If you are struggling to lose weight, eat foods that manage stress to overcome weight loss resistance. To move the needle on the scale, understand that the old calories-in/calories-out model doesn’t tell the whole truth. Several other things can affect fat loss. It’s no longer just about dieting and calories. It’s about the quality of food you are eating.
If you are struggling with an inability to lose the expected 1 to 2 pounds of fat a week, there are some things you need to know. Your lifestyle and eating habits could be keeping you from making the progress you would like.
Let’s start with stress. The fight or flight response is an innate response which is hardwired to help you survive. This response can help you get out of the way of an oncoming car when it is headed right at you. But when you are “on” all the time stress becomes more chronic.
When it does; cortisol, the stress hormone, can get out of whack. High circulating levels of cortisol break down muscle and increase fat storage, especially in the belly area. On the other hand, low cortisol levels cause us to feel completely exhausted and emotionally wrung out. In the modern world we live with constant noise, light and pressure, it’s difficult to have balanced cortisol levels.
Certain foods don’t manage stress
You will also notice when you are stressed you crave the wrong foods. Foods that are high in fat, sugar and salt. This can make a bad situation even worse. Blood sugar fluctuations from high sugar foods further increase cortisol. To help you manage your blood sugar levels, eat a breakfast with protein within an hour of rising, try to incorporate protein in all your meals and avoid more than a 4-5 hour gap between meals and snacks.
Too much cortisol in the blood also causes your blood fats and blood pressure to increase . This puts you at risk of heart disease. Choosing foods that contain poor quality fat and/or salty foods is completely the wrong choice but our brains move us toward those foods when we are stressed.
Other foods manage stress
There are some great foods which can help to blunt the stress response. Whole grains, for example help to increase serotonin, the feel good neurotransmitter. Fatty fish is another great stress buster because it is chock full of omega 3 fatty acids. These healthy fats decrease the inflammation accompanied by stress which can help with mood.
Avocados are a great source of potassium which helps to control blood pressure. Other good foods that you should turn to when stressed include green leafy vegetables for the magnesium, good sources of vitamin C like citrus fruit, strawberries, peppers and tomatoes, as well as nuts for the B complex vitamins and believe it or not—dark chocolate.
Of course when it comes to dark chocolate it’s all about being conscious of portion size. So a piece will do instead of a bar! But seriously, dark chocolate can help to manage your cortisol levels and your insulin levels so it’s a two for one!
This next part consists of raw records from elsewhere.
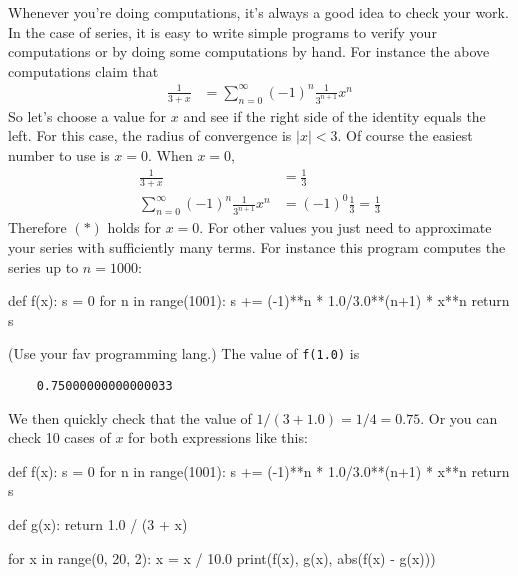 Whenever you're doing computations,
it's always a good idea to check your work.
In the case of series, it is easy to write simple programs to
verify your computations or by doing some computations by hand.
For instance the above computations claim that
\begin{align*}
\frac{1}{3+x} 
&= \sum_{n=0}^\infty (-1)^n \frac{1}{3^{n+1}} x^n \tag{$*$}
\end{align*}
So let's choose a value for $x$ and see if the 
right side of the identity equals the left.
For this case, the radius of convergence is $|x| < 3$.
Of course the easiest number to use is $x = 0$.
When $x = 0$,
\begin{align*}
\frac{1}{3 + x} &= \frac{1}{3} \\
\sum_{n=0}^\infty (-1)^n \frac{1}{3^{n+1}}x^n &= (-1)^0 \frac{1}{3} = \frac{1}{3}
\end{align*}
%
Therefore $(*)$ holds for $x = 0$.
For other values you just need to approximate your series with
sufficiently many terms.
For instance this program computes the series up to $n = 1000$:
\begin{console}[fontsize=\footnotesize]
def f(x):
    s = 0
    for n in range(1001):
        s += (-1)**n * 1.0/3.0**(n+1) * x**n
    return s
\end{console}
(Use your fav programming lang.)
The value of \verb!f(1.0)! is
\begin{verbatim}
    0.75000000000000033
\end{verbatim}
We then quickly check that the value of $1/(3 + 1.0) = 1/4 = 0.75$.
Or you can check 10 cases of $x$ for both expressions like this:
\begin{console}[fontsize=\footnotesize]
def f(x):
    s = 0
    for n in range(1001):
        s += (-1)**n * 1.0/3.0**(n+1) * x**n
        return s
        
def g(x):
    return 1.0 / (3 + x)

for x in range(0, 20, 2):
    x = x / 10.0
    print(f(x), g(x), abs(f(x) - g(x)))
\end{console}

\newpage

\begin{comment}

\end{comment}

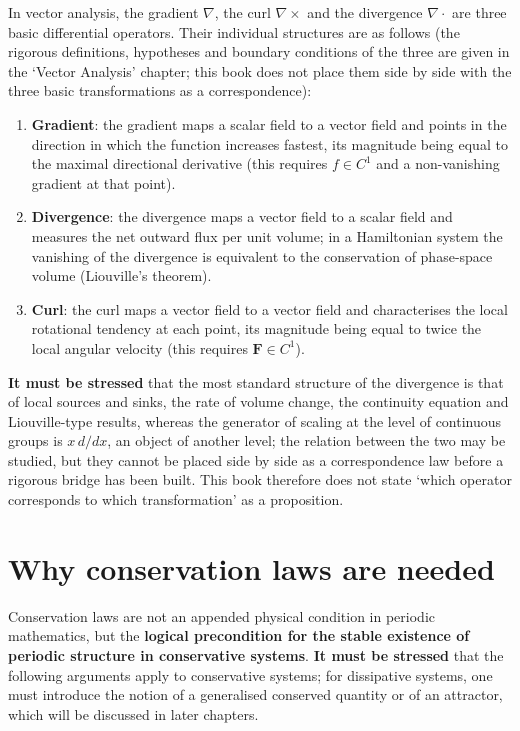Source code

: In vector analysis, the gradient $\nabla$, the curl $\nabla\times$ and the divergence $\nabla\cdot$ are three basic differential operators. Their individual structures are as follows (the rigorous definitions, hypotheses and boundary conditions of the three are given in the `Vector Analysis' chapter; this book does not place them side by side with the three basic transformations as a correspondence):

\begin{enumerate}[leftmargin=4em, label={(\arabic*)}]
    \item \textbf{Gradient}: the gradient maps a scalar field to a vector field and points in the direction in which the function increases fastest, its magnitude being equal to the maximal directional derivative (this requires $f \in C^1$ and a non-vanishing gradient at that point).
    \item \textbf{Divergence}: the divergence maps a vector field to a scalar field and measures the net outward flux per unit volume; in a Hamiltonian system the vanishing of the divergence is equivalent to the conservation of phase-space volume (Liouville's theorem).
    \item \textbf{Curl}: the curl maps a vector field to a vector field and characterises the local rotational tendency at each point, its magnitude being equal to twice the local angular velocity (this requires $\mathbf{F} \in C^1$).
\end{enumerate}

\textbf{It must be stressed} that the most standard structure of the divergence is that of local sources and sinks, the rate of volume change, the continuity equation and Liouville-type results, whereas the generator of scaling at the level of continuous groups is $x\,d/dx$, an object of another level; the relation between the two may be studied, but they cannot be placed side by side as a correspondence law before a rigorous bridge has been built. This book therefore does not state `which operator corresponds to which transformation' as a proposition.

\section*{Why conservation laws are needed}

Conservation laws are not an appended physical condition in periodic mathematics, but the \textbf{logical precondition for the stable existence of periodic structure in conservative systems}. \textbf{It must be stressed} that the following arguments apply to conservative systems; for dissipative systems, one must introduce the notion of a generalised conserved quantity or of an attractor, which will be discussed in later chapters.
If you pick dark chocolate at 85% or higher, the richness of the flavor will help you to manage your portion. Plus, be mindful to take the time to savor that piece of deliciousness.
Lifestyle is important too
Make it a high priority to manage your stress more effectively — whether it’s through yoga, reiki, meditation, prayer, or just spending time with a pet or someone you love — whatever works best for you is the right choice.
Make it easier on yourself by managing your stress with the right foods and lifestyle choices. And don’t fret about it. That’s stressful!